Scan the data for "void" and copy each matching line.

— Input data —
* * *
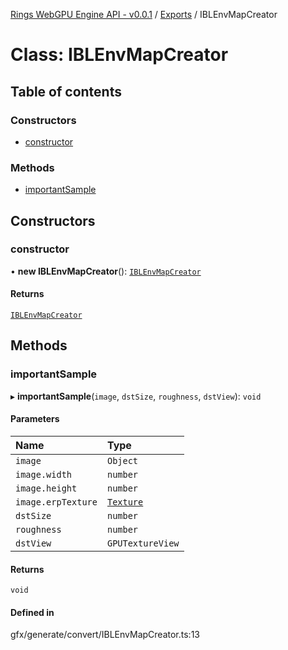 [Rings WebGPU Engine API - v0.0.1](../README.md) / [Exports](../modules.md) / IBLEnvMapCreator

# Class: IBLEnvMapCreator

## Table of contents

### Constructors

- [constructor](IBLEnvMapCreator.md#constructor)

### Methods

- [importantSample](IBLEnvMapCreator.md#importantsample)

## Constructors

### constructor

• **new IBLEnvMapCreator**(): [`IBLEnvMapCreator`](IBLEnvMapCreator.md)

#### Returns

[`IBLEnvMapCreator`](IBLEnvMapCreator.md)

## Methods

### importantSample

▸ **importantSample**(`image`, `dstSize`, `roughness`, `dstView`): `void`

#### Parameters

| Name | Type |
| :------ | :------ |
| `image` | `Object` |
| `image.width` | `number` |
| `image.height` | `number` |
| `image.erpTexture` | [`Texture`](Texture.md) |
| `dstSize` | `number` |
| `roughness` | `number` |
| `dstView` | `GPUTextureView` |

#### Returns

`void`

#### Defined in

gfx/generate/convert/IBLEnvMapCreator.ts:13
* * *
— Response to the exercise —
▸ **importantSample**(`image`, `dstSize`, `roughness`, `dstView`): `void`
`void`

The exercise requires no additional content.